From Hong Kong to Chile, from Lebanon to India, from Iraq to Colombia, from Algeria to Argentina, from Iran to France, from Sudan to Haiti, from Ecuador to Guinea and beyond, “Protest is the new normal,” as Serge Halimi recently wrote in Le Monde diplomatique. Yet, we are confronted with a paradox: we are also living through another global wave—the rise of right-wing, authoritarian-populist forces, movements, and strong men around the world: Orbán in Hungary, Modi in India, Bolsonaro in Brazil, Erdoğan in Turkey, Salvini in Italy, Duterte in the Philippines, Sisi in Egypt, and, lest we omit ourselves, Trump in the United States.

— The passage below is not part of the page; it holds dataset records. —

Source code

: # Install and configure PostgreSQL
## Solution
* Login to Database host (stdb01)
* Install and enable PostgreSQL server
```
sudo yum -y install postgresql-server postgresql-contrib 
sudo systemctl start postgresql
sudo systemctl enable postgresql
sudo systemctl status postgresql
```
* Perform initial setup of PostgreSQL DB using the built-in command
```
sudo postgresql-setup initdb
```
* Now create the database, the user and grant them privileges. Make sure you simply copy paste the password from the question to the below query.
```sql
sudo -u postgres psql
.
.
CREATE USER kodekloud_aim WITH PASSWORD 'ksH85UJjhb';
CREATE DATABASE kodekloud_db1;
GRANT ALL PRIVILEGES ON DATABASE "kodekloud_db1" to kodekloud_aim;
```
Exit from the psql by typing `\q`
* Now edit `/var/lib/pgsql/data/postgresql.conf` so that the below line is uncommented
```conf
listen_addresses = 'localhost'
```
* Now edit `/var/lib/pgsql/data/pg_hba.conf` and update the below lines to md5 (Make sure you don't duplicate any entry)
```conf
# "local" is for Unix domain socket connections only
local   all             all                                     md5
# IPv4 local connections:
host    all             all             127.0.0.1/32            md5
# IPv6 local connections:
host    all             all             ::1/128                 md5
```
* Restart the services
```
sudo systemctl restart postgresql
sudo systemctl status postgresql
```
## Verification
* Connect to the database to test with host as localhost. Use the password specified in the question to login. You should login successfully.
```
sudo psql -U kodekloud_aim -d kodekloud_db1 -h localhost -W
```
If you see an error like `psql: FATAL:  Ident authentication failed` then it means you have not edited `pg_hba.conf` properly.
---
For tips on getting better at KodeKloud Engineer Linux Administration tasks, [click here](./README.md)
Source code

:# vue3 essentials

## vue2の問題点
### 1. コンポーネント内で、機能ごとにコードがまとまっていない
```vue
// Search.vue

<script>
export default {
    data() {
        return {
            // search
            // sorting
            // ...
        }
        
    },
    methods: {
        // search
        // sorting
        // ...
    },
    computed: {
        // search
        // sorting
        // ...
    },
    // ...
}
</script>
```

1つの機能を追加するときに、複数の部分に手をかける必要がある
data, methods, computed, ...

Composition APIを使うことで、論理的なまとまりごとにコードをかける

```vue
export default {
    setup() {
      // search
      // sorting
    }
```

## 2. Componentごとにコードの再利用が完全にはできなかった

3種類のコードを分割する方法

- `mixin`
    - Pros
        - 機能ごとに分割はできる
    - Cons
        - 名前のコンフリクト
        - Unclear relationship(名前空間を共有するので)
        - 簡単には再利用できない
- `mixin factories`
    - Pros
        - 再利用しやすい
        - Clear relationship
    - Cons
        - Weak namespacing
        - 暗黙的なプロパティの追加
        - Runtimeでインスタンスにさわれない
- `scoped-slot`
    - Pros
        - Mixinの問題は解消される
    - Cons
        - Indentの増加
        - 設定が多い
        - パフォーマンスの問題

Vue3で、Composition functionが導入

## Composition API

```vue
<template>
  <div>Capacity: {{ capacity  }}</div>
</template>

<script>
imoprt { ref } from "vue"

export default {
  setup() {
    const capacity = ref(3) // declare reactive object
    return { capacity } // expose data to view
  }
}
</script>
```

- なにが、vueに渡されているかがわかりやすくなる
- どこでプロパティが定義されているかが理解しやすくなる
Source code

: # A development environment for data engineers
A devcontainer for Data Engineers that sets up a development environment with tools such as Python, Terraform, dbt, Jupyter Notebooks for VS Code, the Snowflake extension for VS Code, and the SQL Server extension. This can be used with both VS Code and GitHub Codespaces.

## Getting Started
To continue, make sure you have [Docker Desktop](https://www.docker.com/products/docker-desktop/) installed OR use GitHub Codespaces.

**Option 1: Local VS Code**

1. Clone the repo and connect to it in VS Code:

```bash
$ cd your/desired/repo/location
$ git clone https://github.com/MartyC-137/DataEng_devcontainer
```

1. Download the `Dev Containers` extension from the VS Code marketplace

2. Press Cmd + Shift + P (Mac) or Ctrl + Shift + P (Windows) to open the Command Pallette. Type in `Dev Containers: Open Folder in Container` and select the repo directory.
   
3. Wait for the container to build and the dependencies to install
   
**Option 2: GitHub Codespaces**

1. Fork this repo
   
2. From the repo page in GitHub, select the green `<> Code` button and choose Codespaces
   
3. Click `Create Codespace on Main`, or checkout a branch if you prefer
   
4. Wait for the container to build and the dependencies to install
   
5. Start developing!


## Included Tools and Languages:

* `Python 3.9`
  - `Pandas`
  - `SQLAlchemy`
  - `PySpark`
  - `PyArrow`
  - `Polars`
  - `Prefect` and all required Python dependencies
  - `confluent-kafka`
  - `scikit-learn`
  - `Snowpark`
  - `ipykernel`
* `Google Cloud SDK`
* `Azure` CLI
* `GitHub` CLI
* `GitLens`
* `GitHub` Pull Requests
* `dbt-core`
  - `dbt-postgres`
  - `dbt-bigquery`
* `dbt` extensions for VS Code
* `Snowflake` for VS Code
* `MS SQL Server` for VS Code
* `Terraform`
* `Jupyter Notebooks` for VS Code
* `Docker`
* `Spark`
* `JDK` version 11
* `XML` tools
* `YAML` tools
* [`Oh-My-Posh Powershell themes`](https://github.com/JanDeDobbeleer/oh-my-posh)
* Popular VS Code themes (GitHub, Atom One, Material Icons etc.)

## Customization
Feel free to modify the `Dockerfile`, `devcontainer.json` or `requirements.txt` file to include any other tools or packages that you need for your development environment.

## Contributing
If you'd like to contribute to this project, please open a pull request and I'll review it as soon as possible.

How do we make sense of this apparent paradox? How should we understand these momentous global developments? Are the various protest movements around the world connected somehow? If so, what are their common features or through lines? At the same time, what are the specific dynamics and characteristics that make each case distinct? One cannot address all of the aforementioned countries in a single panel discussion, but on 20 January 2020 (Martin Luther King Jr., Day) the Center for International and Area Studies at Northwestern University hosted a panel discussion that examined five of them—Lebanon, Hong Kong, Chile, India, and Iran.
Speakers
Loubna El Amine
Loubna El Amine teaches in the Department of Political Science at Northwestern. Her first book, Classical Confucian Political Thought: A New Interpretation, was published in 2015. She is currently working on a second book, tentatively titled Status and Membership in the Ancient Confucian Political Community. Loubna was born and raised in Beirut and went to college at the American University of Beirut (AUB). In addition to her scholarly work, she writes frequently (in both English and Arabic) on issues like Lebanon and the Arab world, “On Being Muslim in Trump’s America,” “Hoping against Hope: A Perspective on the US Elections from the Periphery,” and “Are ‘democracy’ and ‘human rights’ Western colonial exports? No. Here’s why."
Daniel Borzutzky
Daniel Borzutzky teaches in the Latin American and Latino Studies Program and the Department of English at the University of Illinois at Chicago (UIC). His 2016 poetry collection, The Performance of Becoming Human, won the National Book Award. His most recent publication is Lake Michigan (2018). He serves as the Intercambio Poetry Editor at Chicago’s MAKE Magazine—and is also an artistic director for the Lit and Luz Festival, an ongoing collaboration between writers and artists from Chicago and Mexico. You might have seen his recent New York Times op-ed “Chile Is in Danger of Repeating Its Past."
Kaveh Ehsani
Kaveh Ehsani teaches in the Department of International Studies at DePaul University. He is co-editor of the book Working for Oil: Comparative Social Histories of Labor in the Oil Industry (2018). He has been a contributing editor to the journal Goftogu (Dialogue) in Tehran, Middle East Report (MERIP), and Iranian Studies. His research focuses on the historical sociology of warfare; the politics of property, land use, and water; the urban process and spatial change in Middle East cities; and the political economy and geopolitics of post-revolution Iran.
William Hurst
William Hurst teaches in the Department of Political Science at Northwestern. He is the author of The Chinese Worker after Socialism (2009) and Ruling before the Law: The Politics of Legal Regimes in China and Indonesia (2018). He is the editor/co-editor of three books: Laid-off Workers in a Workers’ State: Unemployment with Chinese Characteristics (2009), Local Governance Innovation in China: Experimentation, Diffusion, and Defiance (2014), and Urban Chinese Governance, Contention, and Social Control in the New Millennium (2019).
Shailja Sharma
Shailja Sharma teaches International Studies, Critical Ethnic Studies, and Global Asian Studies at DePaul University, where she teaches courses on migration and forced migration, identities and boundaries, cultural analysis, and comparative literature. She is the author of Postcolonial Minorities in Britain and France: In the Hyphen of the Nation-State (2016) and co-editor of New Cosmopolitanisms: South Asians in the US (2006). She authored a recent op-ed in the New York Daily News “In India, citizens are rising up against hate.”
Host
Danny Postel
Danny Postel is the Assistant Director of the Center for International and Area Studies at Northwestern University. He is co-editor of The People Reloaded: The Green Movement and the Struggle for Iran's Future (2011), The Syria Dilemma (2013), and Sectarianization: Mapping the New Politics of the Middle East (2017). He worked for several years in the labor movement, as Communications Coordinator for Interfaith Worker Justice and as Communications Specialist for Stand Up! Chicago, a coalition of labor unions and grassroots community organizations.